Aller au contenu principal
Menu

Thèmes

Rubriques

abonnement

8 mars: une tribune aux luttes plurielles

banderole femmes 8 mars
Olivier Vogelsang

Quelque 3000 personnes ont participé à la manifestation à Lausanne.

A l’occasion de la Journée internationale des droits des femmes, plusieurs milliers de manifestantes sont descendues ce week-end dans les rues de Suisse. Arrêt sur images à Lausanne et à Genève.

Non aux politiques d’austérité qui détruisent nos vies et financent des guerres impérialistes: voilà un des messages principaux véhiculés lors de la manifestation organisée le samedi à Lausanne qui a rassemblé quelque 3000 personnes. Les participantes ont dénoncé «les budgets militaires qui explosent et des milliards investis dans l’armement, la militarisation, la sécurité et la répression» au détriment des salariées et d’usagères. Elles ont marqué leur claire opposition aux coupes prévues dans le budget 2026 du canton de Vaud, réclamant des «politiques publiques audacieuses». Concrètement, les participantes ont exigé davantage de moyens pour lutter contre les violences de genre, la prise en charge des auteurs et la prévention.

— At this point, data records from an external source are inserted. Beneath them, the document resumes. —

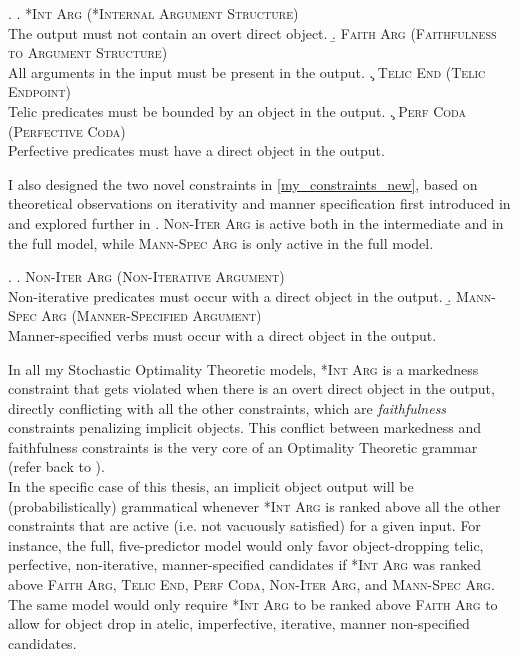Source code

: \ex. \label{my_constraints_medina} 
\a. \label{my_constraints_intarg} \textsc{*Int Arg (*Internal Argument Structure)}\\ The output must not contain an overt direct object.
\b. \label{my_constraints_faith} \textsc{Faith Arg (Faithfulness to Argument Structure)}\\ All arguments in the input must be present in the output.
\c. \label{my_constraints_telic} \textsc{Telic End (Telic Endpoint)}\\ Telic predicates must be bounded by an object in the output.
\c. \label{my_constraints_perf} \textsc{Perf Coda (Perfective Coda)}\\ Perfective predicates must have a direct object in the output.

I also designed the two novel constraints in \ref{my_constraints_new}, based on theoretical observations on iterativity and manner specification first introduced in  and explored further in . \textsc{Non-Iter Arg} is active both in the intermediate and in the full model, while \textsc{Mann-Spec Arg} is only active in the full model.

\ex. \label{my_constraints_new} 
\a. \label{my_constraints_iter} \textsc{Non-Iter Arg (Non-Iterative Argument)}\\ Non-iterative predicates must occur with a direct object in the output.
\b. \label{my_constraints_spec} \textsc{Mann-Spec Arg (Manner-Specified Argument)}\\ Manner-specified verbs must occur with a direct object in the output.

In all my Stochastic Optimality Theoretic models, \textsc{*Int Arg} is a markedness constraint that gets violated when there is an overt direct object in the output, directly conflicting with all the other constraints, which are \textit{faithfulness} constraints penalizing implicit objects. This conflict between markedness and faithfulness constraints is the very core of an Optimality Theoretic grammar (refer back to ).\\
In the specific case of this thesis, an implicit object output will be (probabilistically) grammatical whenever \textsc{*Int Arg} is ranked above all the other constraints that are active (i.e. not vacuously satisfied) for a given input. For instance, the full, five-predictor model would only favor object-dropping telic, perfective, non-iterative, manner-specified candidates if \textsc{*Int Arg} was ranked above \textsc{Faith Arg}, \textsc{Telic End}, \textsc{Perf Coda}, \textsc{Non-Iter Arg}, and \textsc{Mann-Spec Arg}. The same model would only require \textsc{*Int Arg} to be ranked above \textsc{Faith Arg} to allow for object drop in atelic, imperfective, iterative, manner non-specified candidates.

L’augmentation du nombre de places en crèche, des ressources accrues pour l’hôpital public et les soins ou encore la nécessité d’introduire un salaire minimum cantonal figuraient également au cœur des revendications. Comme, requête récurrente, l’égalité salariale. Non sans ironie, on pouvait lire sur une pancarte: «Quand je serai grande j’aurai un salaire d’homme».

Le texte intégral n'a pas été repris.